DATA UNDER STUDY ::
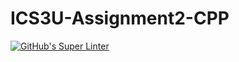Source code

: # ICS3U-Assignment2-CPP
[![GitHub's Super Linter](https://github.com/Yiyun-Qin/ICS3U-Assignment2-CPP/workflows/GitHub's%20Super%20Linter/badge.svg)](https://github.com/Yiyun-Qin/ICS3U-Assignment2-CPP/actions)
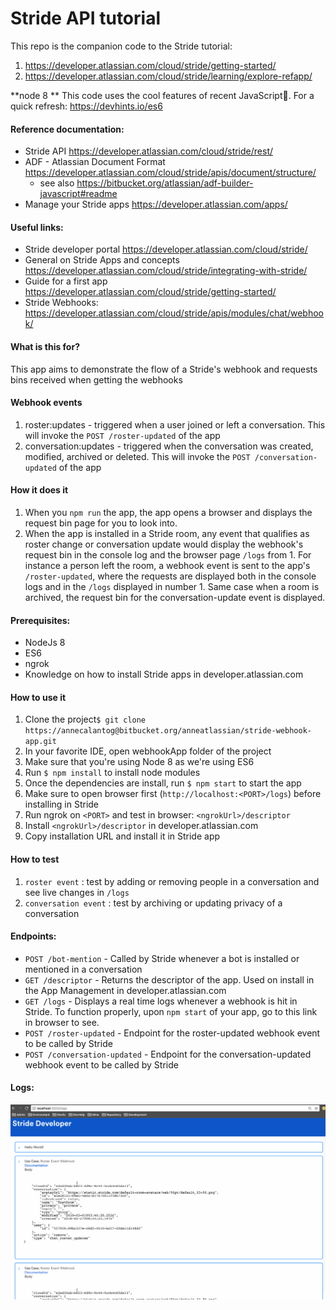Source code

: # Stride API tutorial

This repo is the companion code to the Stride tutorial:
1. https://developer.atlassian.com/cloud/stride/getting-started/
2. https://developer.atlassian.com/cloud/stride/learning/explore-refapp/

**node 8 ** This code uses the cool features of recent JavaScript💛.  For a quick refresh: https://devhints.io/es6


#### Reference documentation:
* Stride API https://developer.atlassian.com/cloud/stride/rest/
* ADF - Atlassian Document Format https://developer.atlassian.com/cloud/stride/apis/document/structure/
  * see also https://bitbucket.org/atlassian/adf-builder-javascript#readme
* Manage your Stride apps https://developer.atlassian.com/apps/

#### Useful links:
* Stride developer portal https://developer.atlassian.com/cloud/stride/
* General on Stride Apps and concepts https://developer.atlassian.com/cloud/stride/integrating-with-stride/
* Guide for a first app https://developer.atlassian.com/cloud/stride/getting-started/
* Stride Webhooks: https://developer.atlassian.com/cloud/stride/apis/modules/chat/webhook/


#### What is this for?
This app aims to demonstrate the flow of a Stride's webhook and requests bins received when getting the webhooks

#### Webhook events
1. roster:updates - triggered when a user joined or left a conversation. This will invoke the `POST /roster-updated` of the app
2. conversation:updates - triggered when the conversation was created, modified, archived or deleted. This will invoke the `POST /conversation-updated` of the app

#### How it does it
1. When you `npm run` the app, the app opens a browser and displays the request bin page for you to look into.
2. When the app is installed in a Stride room, any event that qualifies as roster change or conversation update would display the webhook's request bin in the console log and the browser page `/logs` from 1. For instance a person left the room, a webhook event is sent to the app's `/roster-updated`, where the requests are displayed both in the console logs and in the  `/logs` displayed in number 1.  Same case when a room is archived, the request bin for the conversation-update event is displayed. 

#### Prerequisites:
* NodeJs 8
* ES6
* ngrok
* Knowledge on how to install Stride apps in developer.atlassian.com

#### How to use it
1. Clone the project`$ git clone https://annecalantog@bitbucket.org/anneatlassian/stride-webhook-app.git`
2. In your favorite IDE, open webhookApp folder of the project
3. Make sure that you're using Node 8 as we're using ES6
4. Run `$ npm install` to install node modules
5. Once the dependencies are install, run `$ npm start` to start the app
6. Make sure to open browser first (`http://localhost:<PORT>/logs`) before installing in Stride
7. Run ngrok on `<PORT>` and test in browser: `<ngrokUrl>/descriptor` 
8. Install `<ngrokUrl>/descriptor` in developer.atlassian.com
9. Copy installation URL and install it in Stride app

#### How to test
1. `roster event` : test by adding or removing people in a conversation and see live changes in `/logs`
2. `conversation event` : test by archiving or updating privacy of a conversation

#### Endpoints:
* `POST /bot-mention` - Called by Stride whenever a bot is installed or mentioned in a conversation
* `GET /descriptor` - Returns the descriptor of the app. Used on install in the App Management in developer.atlassian.com
* `GET /logs` - Displays a real time logs whenever a webhook is hit in Stride. To function properly, upon `npm start` of your app, go to this link in browser to see.
* `POST /roster-updated` - Endpoint for the roster-updated webhook event to be called by Stride
* `POST /conversation-updated` - Endpoint for the conversation-updated webhook event to be called by Stride


#### Logs:
![Alt text](public/img/localhost-logs.png?raw=true "Logs")
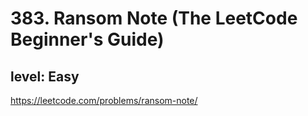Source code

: # 383. Ransom Note (The LeetCode Beginner's Guide)
## level: Easy

https://leetcode.com/problems/ransom-note/

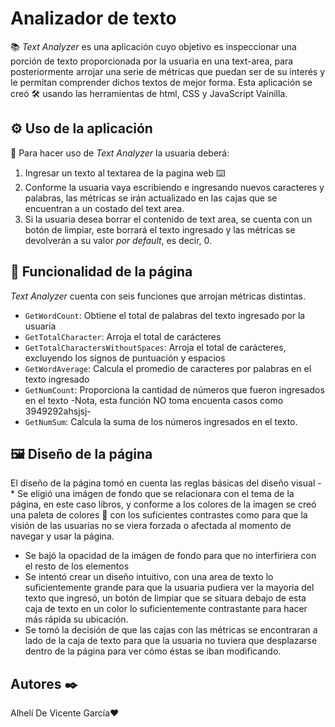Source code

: # Analizador de texto
📚 _Text Analyzer_ es una aplicación cuyo objetivo es inspeccionar una porción de texto proporcionada por la usuaria en una text-area, para posteriormente arrojar una serie de métricas que puedan ser de su interés y le permitan comprender dichos textos de mejor forma. 
Esta aplicación se creó 🛠️ usando las herramientas de html, CSS y JavaScript Vainilla. 
## ⚙️ Uso de la aplicación
🚀 Para hacer uso de _Text Analyzer_ la usuaria deberá:
1. Ingresar un texto al textarea de la pagina web ⌨️
2. Conforme la usuaria vaya escribiendo e ingresando nuevos caracteres y palabras, las métricas se irán actualizado en las cajas que se encuentran a un costado del text area.
2. Si la usuaria desea borrar el contenido de text area, se cuenta con un botón de limpiar, este borrará el texto ingresado y las métricas se devolverán a su valor _por default_, es decir, 0.
## 🔧 Funcionalidad de la página
_Text Analyzer_ cuenta con seis funciones que arrojan métricas distintas. 
- ``GetWordCount``: Obtiene el total de palabras del texto ingresado por la usuaria 
- ``GetTotalCharacter``: Arroja el total de carácteres
- ``GetTotalCharactersWithoutSpaces``: Arroja el total de carácteres, excluyendo los signos de puntuación y espacios 
- ``GetWordAverage``: Calcula el promedio de caracteres por palabras en el texto ingresado
- ``GetNumCount``: Proporciona la cantidad de números que fueron ingresados en el texto -Nota, esta función NO toma encuenta casos como 3949292ahsjsj- 
- ``GetNumSum``: Calcula la suma de los números ingresados en el texto.
## 🖼️ Diseño de la página
El diseño de la página tomó en cuenta las reglas básicas del diseño visual
-* Se eligió una imágen de fondo que se relacionara con el tema de la página, en este caso libros, y conforme a los colores de la imagen se creó una paleta de colores 🎨 con los suficientes contrastes como para que la visión de las usuarias no se viera forzada o afectada al momento de navegar y usar la página. 
- Se bajó la opacidad de la imágen de fondo para que no interfiriera con el resto de los elementos
- Se intentó crear un diseño intuitivo, con una area de texto lo suficientemente grande para que la usuaria pudiera ver la mayoria del texto que ingresó, un botón de limpiar que se situara debajo de esta caja de texto en un color lo suficientemente contrastante para hacer más rápida su ubicación.
- Se tomó la decisión de que las cajas con las métricas se encontraran a lado de la caja de texto para que la usuaria no tuviera que desplazarse dentro de la página para ver cómo éstas se iban modificando. 
## Autores ✒️
Alhelí De Vicente García❤️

TASK BRIEF ::
What lines in the entries contain "Guide"? Report each one by copying it.

ANSWER TO THE EXERCISE ::
* Guide for a first app https://developer.atlassian.com/cloud/stride/getting-started/
: # 383. Ransom Note (The LeetCode Beginner's Guide)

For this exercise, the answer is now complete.